Here’s the thing – this is designed as a consumer feature. It’s designed to help people like my mom, who is never, ever going to check for new versions of Java. Like, ever. And, for the enterprise, it’s designed to make it safer when surfing the big bad Internet.
For the enterprise, focus in on this particular part of the article:
“…but not the Local Intranet Zone and the Trusted Sites Zone…”
It bears repeating:
We don’t believe that blocking old versions of ActiveX controls will impact the enterprise because we’re excluding the two zones that enterprise apps live in: Local Intranet and Trusted Sites.
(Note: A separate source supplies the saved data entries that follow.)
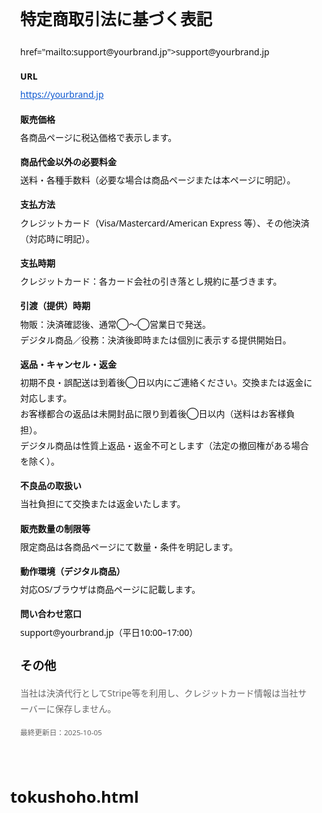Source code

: <!doctype html> <html lang="ja"> <head> <meta charset="utf-8" /> <meta name="viewport" content="width=device-width, initial-scale=1" /> <title>特定商取引法に基づく表記 | YOUR BRAND</title> <meta name="description" content="YOUR BRANDの特定商取引法に基づく表記ページです。事業者情報、価格、支払方法、引渡時期、返品・返金、連絡先等を掲載しています。"> <style> body { font-family: system-ui, -apple-system, "Noto Sans JP", sans-serif; line-height: 1.8; margin: 0; color: #111; } main { max-width: 900px; margin: auto; padding: 24px 16px 48px; } h1 { font-size: 1.6rem; margin: 8px 0 16px; } h2 { font-size: 1.2rem; margin: 24px 0 8px; } dl { margin: 0; } dt { font-weight: 600; margin-top: 14px; } dd { margin: 4px 0 0 0; } small { color: #555; } a { color: #0b57d0; } .muted { color: #666; } @media (max-width: 640px){ body{ font-size: 16px; } } </style> </head> <body> <main> <h1>特定商取引法に基づく表記</h1> <dl> href="mailto:support@yourbrand.jp">support@yourbrand.jp</a></dd> <dt>URL</dt><dd><a href="https://yourbrand.jp">https://yourbrand.jp</a></dd> <dt>販売価格</dt><dd>各商品ページに税込価格で表示します。</dd> <dt>商品代金以外の必要料金</dt><dd>送料・各種手数料（必要な場合は商品ページまたは本ページに明記）。</dd> <dt>支払方法</dt><dd>クレジットカード（Visa/Mastercard/American Express 等）、その他決済（対応時に明記）。</dd> <dt>支払時期</dt><dd>クレジットカード：各カード会社の引き落とし規約に基づきます。</dd> <dt>引渡（提供）時期</dt> <dd>物販：決済確認後、通常◯〜◯営業日で発送。<br>デジタル商品／役務：決済後即時または個別に表示する提供開始日。</dd> <dt>返品・キャンセル・返金</dt> <dd>初期不良・誤配送は到着後◯日以内にご連絡ください。交換または返金に対応します。<br> お客様都合の返品は未開封品に限り到着後◯日以内（送料はお客様負担）。<br> デジタル商品は性質上返品・返金不可とします（法定の撤回権がある場合を除く）。</dd> <dt>不良品の取扱い</dt><dd>当社負担にて交換または返金いたします。</dd> <dt>販売数量の制限等</dt><dd>限定商品は各商品ページにて数量・条件を明記します。</dd> <dt>動作環境（デジタル商品）</dt><dd>対応OS/ブラウザは商品ページに記載します。</dd> <dt>問い合わせ窓口</dt><dd>support@yourbrand.jp（平日10:00–17:00）</dd> </dl> <h2>その他</h2> <p class="muted">当社は決済代行としてStripe等を利用し、クレジットカード情報は当社サーバーに保存しません。</p> <p><small class="muted">最終更新日：2025-10-05</small></p> </main> </body> </html>
# tokushoho.html
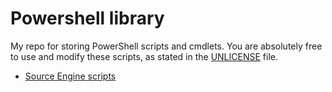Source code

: # Powershell library

My repo for storing PowerShell scripts and cmdlets.
You are absolutely free to use and modify these scripts,
as stated in the [UNLICENSE](UNLICENSE.md) file.

- [Source Engine scripts](source-engine/)
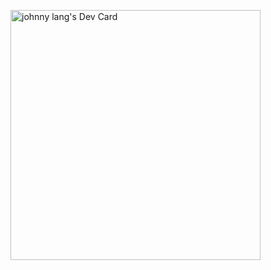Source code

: <a href="https://app.daily.dev/johnny_liang"><img src="https://api.daily.dev/devcards/5d21b032f8bb4e6cbff40f21b7a37be7.png?r=bh1" width="400" alt="johnny lang's Dev Card"/></a>
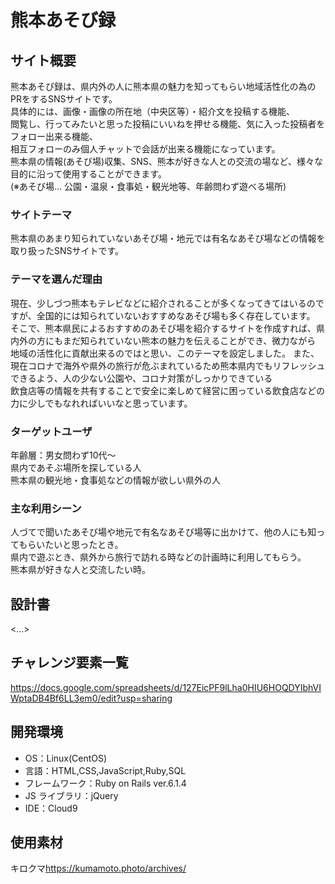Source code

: # 熊本あそび録

## サイト概要

熊本あそび録は、県内外の人に熊本県の魅力を知ってもらい地域活性化の為のPRをするSNSサイトです。<br>
具体的には、画像・画像の所在地（中央区等）・紹介文を投稿する機能、<br>
閲覧し、行ってみたいと思った投稿にいいねを押せる機能、気に入った投稿者をフォロー出来る機能、<br>
相互フォローのみ個人チャットで会話が出来る機能になっています。<br>
熊本県の情報(あそび場)収集、SNS、熊本が好きな人との交流の場など、様々な目的に沿って使用することができます。<br>
(※あそび場… 公園・温泉・食事処・観光地等、年齢問わず遊べる場所)

### サイトテーマ

熊本県のあまり知られていないあそび場・地元では有名なあそび場などの情報を取り扱ったSNSサイトです。

### テーマを選んだ理由

現在、少しづつ熊本もテレビなどに紹介されることが多くなってきてはいるのですが、全国的には知られていないおすすめなあそび場も多く存在しています。<br>
そこで、熊本県民によるおすすめのあそび場を紹介するサイトを作成すれば、県内外の方にもまだ知られていない熊本の魅力を伝えることができ、微力ながら<br>
地域の活性化に貢献出来るのではと思い、このテーマを設定しました。
また、現在コロナで海外や県外の旅行が危ぶまれているため熊本県内でもリフレッシュできるよう、人の少ない公園や、コロナ対策がしっかりできている<br>
飲食店等の情報を共有することで安全に楽しめて経営に困っている飲食店などの力に少しでもなれればいいなと思っています。

### ターゲットユーザ

年齢層：男女問わず10代～<br>
県内であそぶ場所を探している人<br>
熊本県の観光地・食事処などの情報が欲しい県外の人

### 主な利用シーン

人づてで聞いたあそび場や地元で有名なあそび場等に出かけて、他の人にも知ってもらいたいと思ったとき。<br>
県内で遊ぶとき、県外から旅行で訪れる時などの計画時に利用してもらう。<br>
熊本県が好きな人と交流したい時。

## 設計書

<...>

## チャレンジ要素一覧

<https://docs.google.com/spreadsheets/d/127EicPF9lLha0HIU6HOQDYIbhVIWptaDB4Bf6LL3em0/edit?usp=sharing>

## 開発環境

- OS：Linux(CentOS)
- 言語：HTML,CSS,JavaScript,Ruby,SQL
- フレームワーク：Ruby on Rails ver.6.1.4
- JS ライブラリ：jQuery
- IDE：Cloud9

## 使用素材

キロクマ<https://kumamoto.photo/archives/>
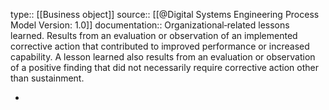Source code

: type:: [[Business object]]
source:: [[@Digital Systems Engineering Process Model Version: 1.0]]
documentation:: Organizational‐related lessons learned. Results from an evaluation or observation of an implemented corrective action that contributed to improved performance or increased capability. A lesson learned also results from an evaluation or observation of a positive finding that did not necessarily require corrective action other than sustainment.

-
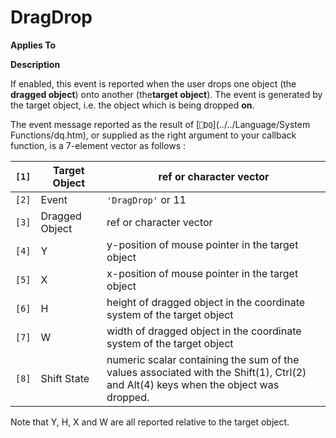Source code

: 




<h1 class="heading"><span class="name">DragDrop</span></h1>

**Applies To**


**Description**


If enabled, this event is reported when the user drops one object (the **dragged object**) onto another (the**target object**). The event is generated by the target object, i.e. the object which is being dropped **on**.


The event message reported as the result of [`⎕DQ`](../../Language/System Functions/dq.htm), or supplied as the right argument to your callback function, is a 7-element vector as follows :


| `[1]` | Target Object | ref or character vector |
| --- | --- | ---  |
| `[2]` | Event | `'DragDrop'` or 11 |
| `[3]` | Dragged Object | ref or character vector |
| `[4]` | Y | y-position of mouse pointer in the target object |
| `[5]` | X | x-position of mouse pointer in the target object |
| `[6]` | H | height of dragged object in the coordinate system of the target object |
| `[7]` | W | width of dragged object in the coordinate system of the target object |
| `[8]` | Shift State | numeric scalar containing the sum of the values associated with the Shift(1), Ctrl(2) and Alt(4) keys when the object was dropped. |


Note that Y, H, X and W are all reported relative to the target object.



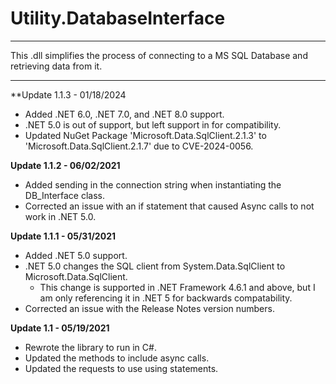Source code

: # Utility.DatabaseInterface
***
This .dll simplifies the process of connecting to a MS SQL Database and retrieving data from it.

***

**Update 1.1.3 - 01/18/2024
* Added .NET 6.0, .NET 7.0, and .NET 8.0 support.
* .NET 5.0 is out of support, but left support in for compatibility.
* Updated NuGet Package 'Microsoft.Data.SqlClient.2.1.3' to 'Microsoft.Data.SqlClient.2.1.7' due to CVE-2024-0056.

**Update 1.1.2 - 06/02/2021**
* Added sending in the connection string when instantiating the DB_Interface class.
* Corrected an issue with an if statement that caused Async calls to not work in .NET 5.0.

**Update 1.1.1 - 05/31/2021**
* Added .NET 5.0 support.
* .NET 5.0 changes the SQL client from System.Data.SqlClient to Microsoft.Data.SqlClient.
  * This change is supported in .NET Framework 4.6.1 and above, but I am only referencing it in .NET 5 for backwards compatability.
* Corrected an issue with the Release Notes version numbers.

**Update 1.1 - 05/19/2021**
* Rewrote the library to run in C#.
* Updated the methods to include async calls.
* Updated the requests to use using statements.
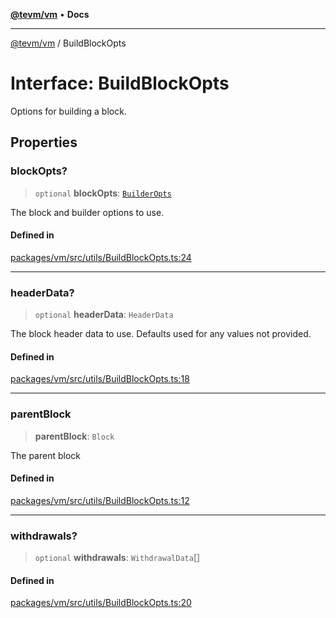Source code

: [**@tevm/vm**](../README.md) • **Docs**

***

[@tevm/vm](../globals.md) / BuildBlockOpts

# Interface: BuildBlockOpts

Options for building a block.

## Properties

### blockOpts?

> `optional` **blockOpts**: [`BuilderOpts`](BuilderOpts.md)

The block and builder options to use.

#### Defined in

[packages/vm/src/utils/BuildBlockOpts.ts:24](https://github.com/qbzzt/tevm-monorepo/blob/main/packages/vm/src/utils/BuildBlockOpts.ts#L24)

***

### headerData?

> `optional` **headerData**: `HeaderData`

The block header data to use.
Defaults used for any values not provided.

#### Defined in

[packages/vm/src/utils/BuildBlockOpts.ts:18](https://github.com/qbzzt/tevm-monorepo/blob/main/packages/vm/src/utils/BuildBlockOpts.ts#L18)

***

### parentBlock

> **parentBlock**: `Block`

The parent block

#### Defined in

[packages/vm/src/utils/BuildBlockOpts.ts:12](https://github.com/qbzzt/tevm-monorepo/blob/main/packages/vm/src/utils/BuildBlockOpts.ts#L12)

***

### withdrawals?

> `optional` **withdrawals**: `WithdrawalData`[]

#### Defined in

[packages/vm/src/utils/BuildBlockOpts.ts:20](https://github.com/qbzzt/tevm-monorepo/blob/main/packages/vm/src/utils/BuildBlockOpts.ts#L20)
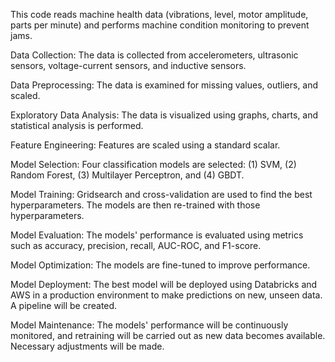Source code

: This code reads machine health data (vibrations, level, motor amplitude, parts per minute) and performs machine condition monitoring to prevent jams.

Data Collection: The data is collected from accelerometers, ultrasonic sensors, voltage-current sensors, and inductive sensors.

Data Preprocessing: The data is examined for missing values, outliers, and scaled.

Exploratory Data Analysis: The data is visualized using graphs, charts, and statistical analysis is performed.

Feature Engineering: Features are scaled using a standard scalar.

Model Selection: Four classification models are selected: (1) SVM, (2) Random Forest, (3) Multilayer Perceptron, and (4) GBDT.

Model Training: Gridsearch and cross-validation are used to find the best hyperparameters. The models are then re-trained with those hyperparameters.

Model Evaluation: The models' performance is evaluated using metrics such as accuracy, precision, recall, AUC-ROC, and F1-score.

Model Optimization: The models are fine-tuned to improve performance.

Model Deployment: The best model will be deployed using Databricks and AWS in a production environment to make predictions on new, unseen data. A pipeline will be created.

Model Maintenance: The models' performance will be continuously monitored, and retraining will be carried out as new data becomes available. Necessary adjustments will be made.

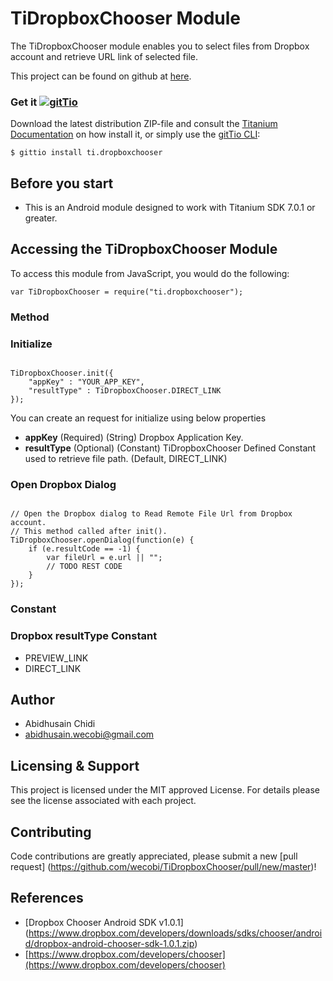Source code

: # TiDropboxChooser Module

The TiDropboxChooser module enables you to select files from Dropbox account and retrieve URL link of selected file.

This project can be found on github at [here](https://github.com/wecobi/TiDropboxChooser).

### Get it [![gitTio](http://gitt.io/badge.svg)](http://gitt.io/component/ti.dropboxchooser)
Download the latest distribution ZIP-file and consult the [Titanium Documentation](http://docs.appcelerator.com/platform/latest/#!/guide/Using_a_Module) on how install it, or simply use the [gitTio CLI](http://gitt.io/cli):

`$ gittio install ti.dropboxchooser`

## Before you start

* This is an Android module designed to work with Titanium SDK 7.0.1 or greater.

## Accessing the TiDropboxChooser Module
To access this module from JavaScript, you would do the following:
<pre><code>var TiDropboxChooser = require("ti.dropboxchooser");</code></pre>

### Method

### Initialize
<pre><code>
TiDropboxChooser.init({
	"appKey" : "YOUR_APP_KEY",
	"resultType" : TiDropboxChooser.DIRECT_LINK
});
</code></pre>

You can create an request for initialize using below properties
* <b>appKey</b> (Required) (String) Dropbox Application Key.
* <b>resultType</b> (Optional) (Constant) TiDropboxChooser Defined Constant used to retrieve file path. (Default, <span>DIRECT_LINK</span>)

### Open Dropbox Dialog
<pre><code>
// Open the Dropbox dialog to Read Remote File Url from Dropbox account. 
// This method called after init().
TiDropboxChooser.openDialog(function(e) {
	if (e.resultCode == -1) {
		var fileUrl = e.url || "";
		// TODO REST CODE
	}
});
</code></pre>


### Constant

### Dropbox resultType Constant
* PREVIEW_LINK
* DIRECT_LINK


## Author
* Abidhusain Chidi
* abidhusain.wecobi@gmail.com

## Licensing & Support
This project is licensed under the MIT approved License. For details please see the license associated with each project.

## Contributing
Code contributions are greatly appreciated, please submit a new [pull request] (https://github.com/wecobi/TiDropboxChooser/pull/new/master)!

## References
* [Dropbox Chooser Android SDK v1.0.1] (https://www.dropbox.com/developers/downloads/sdks/chooser/android/dropbox-android-chooser-sdk-1.0.1.zip)
* [https://www.dropbox.com/developers/chooser](https://www.dropbox.com/developers/chooser)
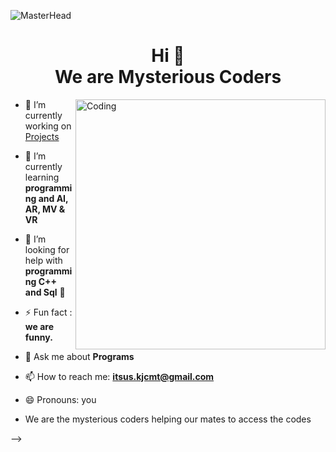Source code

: ![MasterHead](https://camo.githubusercontent.com/7de37139d0b4c1ce40865e799b446c0e963a3dd8fb68d239707237c40604fa3d/68747470733a2f2f63646e2e6472696262626c652e636f6d2f75736572732f3733303730332f73637265656e73686f74732f363538313234332f6176656e746f2e676966)
<h1 align="center">Hi 👋<br> We are Mysterious Coders</h1>
<img align="right" alt="Coding" width="400" src="https://cdn.dribbble.com/users/2401141/screenshots/5487982/media/9a946a4bf36643b0b9c7ece0eb478f83.gif">






- 🔭 I’m currently working on [Projects](https://github.com/DANIJOHN4/Projects)

- 🌱 I’m currently learning **programming and AI, AR, MV & VR**

- 🤝 I’m looking for help with **programming C++ and Sql** 👯

- ⚡ Fun fact : **we are funny.**

- 💬 Ask me about **Programs**

- 📫 How to reach me: **itsus.kjcmt@gmail.com**
- 😄 Pronouns: you
- <p>We are the mysterious coders helping our mates to access the codes</p>
-->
I phrase it as “we don’t believe” very deliberately, because it happens all the time that we have reasoned our way to some conclusion, and we haven’t seen a side of the problem that invalidates our conclusion. So, if you believe you have a reason why this impacts you, and you are an enterprise, then we’re curious to understand the scenario. But otherwise, our expectation is that we’ve built a feature that protects your users when you’re surfing the big bad internet, blocking potentially malicious sites from instantiating a vulnerable control on your users’ devices, while continuing to allow it for internal sites. This feature should make you safer without having a significant compatibility impact.